Albeit identification of characterizing aspects was at times challenging, many taxonomy tags could be attached to the benchmarks. The approach of using a YAML scheme for the taxonomy and the survey allows for some first, imperfect⁸ evaluation of the state-of-the-practice. For the following numbers, taxonomy tags common to benchmarks in a suite have been, temporarily, added again to the benchmarks themselves. Categories can, of course, be present multiple times for individual benchmarks, for example if a benchmark is available in both OpenMP and CUDA.

Over 400 times a programming model was identified, with OpenMP being the most prominent parallelization choice (158 entries), followed by CUDA (94 times); OpenMP Target (48), OpenACC (43), and HIP (31) follow. Not claiming perfect representativeness, the results still appear to reflect the current trends in the field: CPU-focused benchmarks almost exclusively utilize OpenMP for CPU-parallelization and GPU benchmarks mostly use CUDA for GPU-parallelization. A programming languages could be identified 222 times, with C and C++ equally the most prominent ones (80 entries each). Fortran has 50 entries, Python only 10. Despite Fortran’s importance in HPC, the vast majority of benchmarks use C/C++. Surprising is the little count of Python benchmarks, being the driving force in many sub-domains of HPC. The most used benchmark scale is single-node with 88 entries; multi-node follows with 52 entries. A focus on intra-node tests can be seen, removing network effects and related implementation/evaluation complications. Application information is available 122 times, with synthetic being the front-runner (18), physics (17), molecular dynamics (MD, 17), and computational fluid dynamics (CFD) and climate following (both 12). A slight focus appears to be on synthetic benchmarks, determining intricate and specific hardware features inspired by actual application workloads. Physics, MD, CFD, climate research are traditional HPC use-cases, which are expectedly represented in the survey. 92 benchmarks were identified to use MPI for communication, with much distance to NCCL (5). MPI is the de-facto standard for communication in HPC, which can clearly be seen.

The taxonomy categories referring to more involved benchmark details are harder to identify and require thorough description or deeper knowledge of the benchmarks. Characteristics of memory access could be identified 48 times, of communication performance 40 times, and of compute performance 28 times.

6. Conclusions

Benchmarks are essential tools in the HPC field, enabling well-defined and comparable assessments of HPC systems. They characterize hardware features and software capabilities in an objective manner, support the advancement of the field, and are key for investment decisions.
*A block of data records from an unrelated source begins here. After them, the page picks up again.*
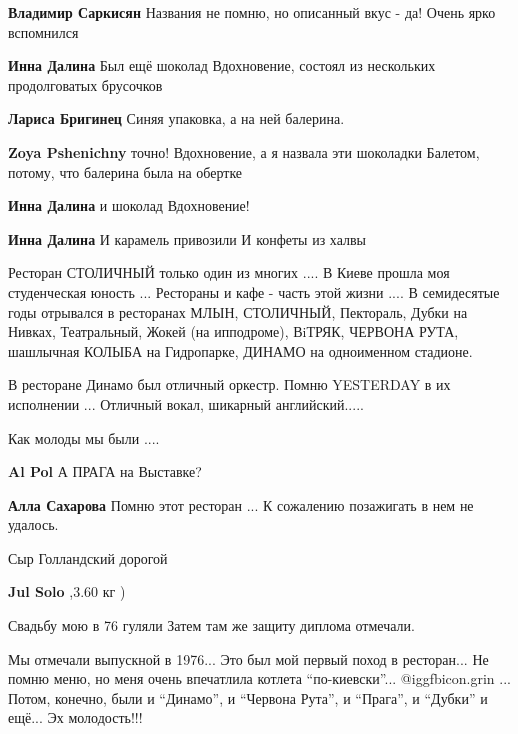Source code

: \begin{itemize}
\begin{itemize}
\begin{itemize}
\textbf{Владимир Саркисян} Названия не помню, но описанный вкус - да! Очень ярко вспомнился
\end{itemize} %

\textbf{Инна Далина} Был ещё шоколад Вдохновение, состоял из нескольких продолговатых брусочков

\begin{itemize} %
\textbf{Лариса Бригинец} Синяя упаковка, а на ней балерина.

\textbf{Zoya Pshenichny} точно! Вдохновение, а я назвала эти шоколадки Балетом, потому, что балерина была на обертке
\end{itemize} %

\textbf{Инна Далина} и шоколад Вдохновение!

\textbf{Инна Далина}
И карамель привозили
И конфеты из халвы

\end{itemize} %


Ресторан СТОЛИЧНЫЙ только один из многих .... В Киеве прошла моя студенческая
юность ... Рестораны и кафе - часть этой жизни .... В семидесятые годы
отрывался в ресторанах МЛЫН, СТОЛИЧНЫЙ, Пектораль, Дубки на Нивках,
Театральный, Жокей (на ипподроме), ВiТРЯК, ЧЕРВОНА РУТА, шашлычная КОЛЫБА на
Гидропарке, ДИНАМО на одноименном стадионе.

В ресторане Динамо был отличный оркестр. Помню YESTERDAY в их исполнении ...
Отличный вокал, шикарный английский.....

Как молоды мы были ....

\begin{itemize} %
\textbf{Al Pol} А ПРАГА на Выставке?

\textbf{Алла Сахарова} Помню этот ресторан ... К сожалению позажигать в нем не удалось.
\end{itemize} %

Сыр Голландский дорогой

\textbf{Jul Solo} ,3.60 кг )

Свадьбу мою в 76 гуляли
Затем там же защиту диплома отмечали.


Мы отмечали выпускной в 1976... Это был мой первый поход в ресторан... Не помню
меню, но меня очень впечатлила котлета \enquote{по-киевски}...  @igg{fbicon.grin} ... Потом, конечно,
были и \enquote{Динамо}, и \enquote{Червона Рута}, и \enquote{Прага}, и \enquote{Дубки} и ещё... Эх
молодость!!!


\end{itemize}
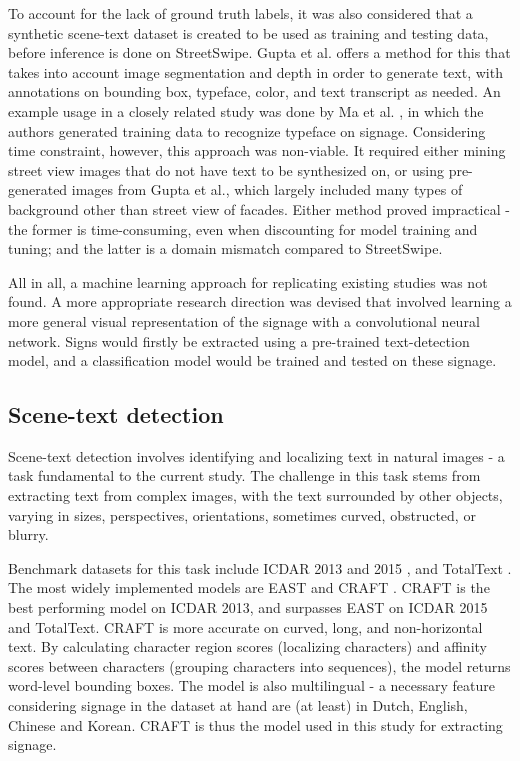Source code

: To account for the lack of ground truth labels, it was also considered that a synthetic scene-text dataset is created to be used as training and testing data, before inference is done on StreetSwipe. Gupta et al. \cite{gupta_synt_2016} offers a method for this that takes into account image segmentation and depth in order to generate text, with annotations on bounding box, typeface, color, and text transcript as needed. An example usage in a closely related study was done by Ma et al. \cite{ma_typef_2019}, in which the authors generated training data to recognize typeface on signage. Considering time constraint, however, this approach was non-viable. It required either mining street view images that do not have text to be synthesized on, or using pre-generated images from Gupta et al., which largely included many types of background other than street view of facades. Either method proved impractical - the former is time-consuming, even when discounting for model training and tuning; and the latter is a domain mismatch compared to StreetSwipe.

All in all, a machine learning approach for replicating existing studies was not found. A more appropriate research direction was devised that involved learning a more general visual representation of the signage with a convolutional neural network. Signs would firstly be extracted using a pre-trained text-detection model, and a classification model would be trained and tested on these signage.

\subsection{Scene-text detection}
Scene-text detection involves identifying and localizing text in natural images - a task fundamental to the current study. The challenge in this task stems from extracting text from complex images, with the text surrounded by other objects, varying in sizes, perspectives, orientations, sometimes curved, obstructed, or blurry.

Benchmark datasets for this task include ICDAR 2013 \cite{icdar13} and 2015 \cite{icdar15}, and TotalText \cite{totaltext}. The most widely implemented models are EAST \cite{zhou_east_2017} and CRAFT \cite{baek_character_2019}. CRAFT is the best performing model on ICDAR 2013, and surpasses EAST on ICDAR 2015 and TotalText. CRAFT is more accurate on curved, long, and non-horizontal text. By calculating character region scores (localizing characters) and affinity scores between characters (grouping characters into sequences), the model returns word-level bounding boxes. The model is also multilingual - a necessary feature considering signage in the dataset at hand are (at least) in Dutch, English, Chinese and Korean. CRAFT is thus the model used in this study for extracting signage.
In the presented work, we collect available HPC benchmarks and benchmark suites and survey them in a concise and comparable manner. An overview with strongly reduced level of detail is available in Table 1. The much longer full survey, including characterization tags, is available as supplemental material in Table A1 and online (interactive). 13 benchmark suites and over 180 benchmarks could be collected with detailed meta-data, like associated license, references, notes, and characterization. For the latter, we create a Benchmark Taxonomy (Figure 1) to describe different aspects of the individual benchmarks and suites and enable easy comparison. The raw data of the survey and the taxonomy are available for further extension and collaboration as open source software on GitHub, feeding directly into the interactive website.
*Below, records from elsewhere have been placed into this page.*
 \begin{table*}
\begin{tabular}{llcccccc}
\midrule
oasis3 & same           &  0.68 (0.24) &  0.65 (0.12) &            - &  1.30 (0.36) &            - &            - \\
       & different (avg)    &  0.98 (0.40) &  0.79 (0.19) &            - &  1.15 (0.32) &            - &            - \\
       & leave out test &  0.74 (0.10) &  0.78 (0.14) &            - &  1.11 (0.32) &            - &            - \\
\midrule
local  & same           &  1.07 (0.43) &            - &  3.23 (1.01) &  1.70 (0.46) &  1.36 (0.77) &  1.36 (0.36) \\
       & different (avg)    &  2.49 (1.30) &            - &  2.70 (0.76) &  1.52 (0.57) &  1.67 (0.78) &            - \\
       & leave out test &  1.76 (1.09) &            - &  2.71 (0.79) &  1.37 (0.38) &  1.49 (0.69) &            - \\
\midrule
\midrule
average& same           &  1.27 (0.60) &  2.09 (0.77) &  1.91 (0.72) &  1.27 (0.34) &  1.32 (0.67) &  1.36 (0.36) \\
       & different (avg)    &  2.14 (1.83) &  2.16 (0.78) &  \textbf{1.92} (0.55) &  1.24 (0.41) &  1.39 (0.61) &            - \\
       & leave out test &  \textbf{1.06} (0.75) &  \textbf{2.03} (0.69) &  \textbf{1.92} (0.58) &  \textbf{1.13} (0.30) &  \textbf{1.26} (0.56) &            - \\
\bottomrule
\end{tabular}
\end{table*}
The benchmark suites are either created for large system procurement (like Frontier, El Capitan, or JUPITER), or come from parts of the community (like RAJAPerf). Without claiming representativeness, we attempt a first evaluation of the collected taxonomy tags and find, for example, OpenMP appears to be by far the most-used programming model for parallelization on the CPU. On the GPU, CUDA is the main model.

In the future, we expect to further extend the Benchmark Taxonomy, adding, for example, further application domains, methods, or libraries; we also consider extending it by status-related information to cover functionality and topicality of benchmarks, since some defunct benchmarks were collected. Although being thorough in our review of available benchmarks, we are certain that some benchmarks escaped our attention. We expect to extend the benchmark survey in the future to benchmarks not yet included in the current data; in hopes of help by the community online.

Supplemental Material

Supplemental Material - An HPC benchmark survey and taxonomy for characterization

Supplemental Material for An HPC benchmark survey and taxonomy for characterization by Andreas Herten, Olga Pearce, Filipe S. M. Guimarães in The International Journal of High Performance Computing Applications.

Footnotes

Acknowledgements

The authors would like to thank Jens Domke for his thoughts relating to significant benchmarks for this work.

ORCID iDs

Andreas Herten

Olga Pearce

Filipe S. M. Guimarães

Funding

The authors disclosed receipt of the following financial support for the research, authorship, and/or publication of this article: This work was performed under the auspices of the U.S. Department of Energy by Lawrence Livermore National Laboratory under Contract DE-AC52-07NA27344 and was supported by the LLNL-LDRD Program under Project No. 24-SI-005 (LLNL-JRNL-2001672).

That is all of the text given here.